======== INPUT FOR THIS TASK ========

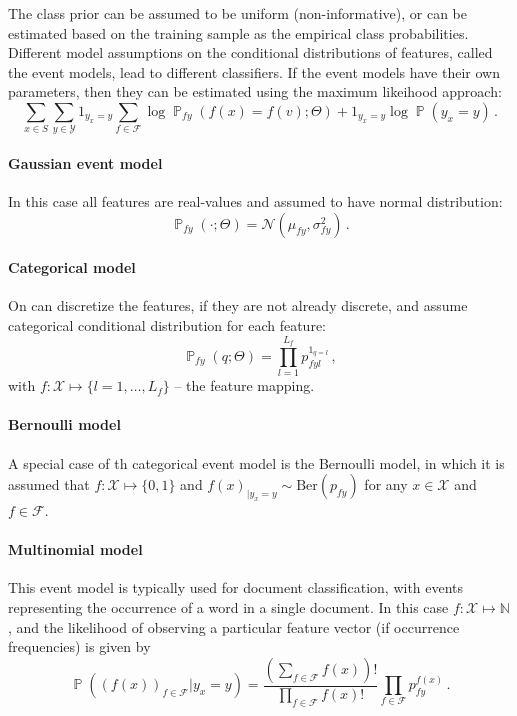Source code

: \documentclass[a4paper,14pt]{extarticle}
\newcommand{\Fcal}{\mathcal{F}}
\newcommand{\Ncal}{\mathcal{N}}
\newcommand{\Xcal}{\mathcal{X}}
\newcommand{\Ycal}{\mathcal{Y}}
\newcommand{\pr}{\mathop{\mathbb{P}}\nolimits}
\begin{document}
The class prior can be assumed to be uniform (non-informative), or can be estimated
based on the training sample as the empirical class probabilities. Different model
assumptions on the conditional distributions of features, called the event models,
lead to different classifiers. If the event models have their own parameters, then
they can be estimated using the maximum likeihood approach:
$$ \sum_{x\in S} \sum_{y\in \Ycal}
    1_{y_x=y} \sum_{f\in \Fcal} \log \pr_{fy}(f(x) = f(v); \Theta)
    + 1_{y_x=y} \log \pr(y_x = y)
    \,. $$

\paragraph{Gaussian event model} %
\label{par:gaussian_event_model}
In this case all features are real-values and assumed to have normal distribution:
$$ \pr_{fy}(\cdot; \Theta) = \Ncal(\mu_{fy}, \sigma^2_{fy})\,. $$

\paragraph{Categorical model} %
\label{par:categorical_model}

On can discretize the features, if they are not already discrete, and assume categorical
conditional distribution for each feature:
$$ \pr_{fy}(q; \Theta) = \prod_{l=1}^{L_f} p_{fyl}^{1_{q=l}} \,,$$
with $f:\Xcal\mapsto \{l=1,\ldots, L_f\}$ -- the feature mapping.


\paragraph{Bernoulli model} %
\label{par:bernoulli_model}

A special case of th categorical event model is the Bernoulli model, in which it
is assumed that $f:\Xcal\mapsto\{0,1\}$ and $f(x)_{|y_x=y}\sim \text{Ber}(p_{fy})$
for any $x\in \Xcal$ and $f\in \Fcal$.


\paragraph{Multinomial model} %
\label{par:multinomial_model}

This event model is typically used for document classification, with events representing
the occurrence of a word in a single document. In this case $f:\Xcal\mapsto \mathbb{N}$,
and the likelihood of observing a particular feature vector (if occurrence frequencies)
is given by
$$ \pr((f(x))_{f\in \Fcal}| y_x=y)
    = \frac{(\sum_{f\in \Fcal} f(x))!}{\prod_{f\in \Fcal} f(x)!}
        \prod_{f\in \Fcal} p_{fy}^{f(x)} \,. $$
\end{document}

========

THE PROBLEM
Give the data again exactly, image-free.

REPLY TO THE EXERCISE
Source code

: \documentclass[a4paper,14pt]{extarticle}
\newcommand{\Fcal}{\mathcal{F}}
\newcommand{\Ncal}{\mathcal{N}}
\newcommand{\Xcal}{\mathcal{X}}
\newcommand{\Ycal}{\mathcal{Y}}
\newcommand{\pr}{\mathop{\mathbb{P}}\nolimits}
\begin{document}
The class prior can be assumed to be uniform (non-informative), or can be estimated
based on the training sample as the empirical class probabilities. Different model
assumptions on the conditional distributions of features, called the event models,
lead to different classifiers. If the event models have their own parameters, then
they can be estimated using the maximum likeihood approach:
$$ \sum_{x\in S} \sum_{y\in \Ycal}
    1_{y_x=y} \sum_{f\in \Fcal} \log \pr_{fy}(f(x) = f(v); \Theta)
    + 1_{y_x=y} \log \pr(y_x = y)
    \,. $$

\paragraph{Gaussian event model} %
\label{par:gaussian_event_model}
In this case all features are real-values and assumed to have normal distribution:
$$ \pr_{fy}(\cdot; \Theta) = \Ncal(\mu_{fy}, \sigma^2_{fy})\,. $$

\paragraph{Categorical model} %
\label{par:categorical_model}

On can discretize the features, if they are not already discrete, and assume categorical
conditional distribution for each feature:
$$ \pr_{fy}(q; \Theta) = \prod_{l=1}^{L_f} p_{fyl}^{1_{q=l}} \,,$$
with $f:\Xcal\mapsto \{l=1,\ldots, L_f\}$ -- the feature mapping.


\paragraph{Bernoulli model} %
\label{par:bernoulli_model}

A special case of th categorical event model is the Bernoulli model, in which it
is assumed that $f:\Xcal\mapsto\{0,1\}$ and $f(x)_{|y_x=y}\sim \text{Ber}(p_{fy})$
for any $x\in \Xcal$ and $f\in \Fcal$.


\paragraph{Multinomial model} %
\label{par:multinomial_model}

This event model is typically used for document classification, with events representing
the occurrence of a word in a single document. In this case $f:\Xcal\mapsto \mathbb{N}$,
and the likelihood of observing a particular feature vector (if occurrence frequencies)
is given by
$$ \pr((f(x))_{f\in \Fcal}| y_x=y)
    = \frac{(\sum_{f\in \Fcal} f(x))!}{\prod_{f\in \Fcal} f(x)!}
        \prod_{f\in \Fcal} p_{fy}^{f(x)} \,. $$
\end{document}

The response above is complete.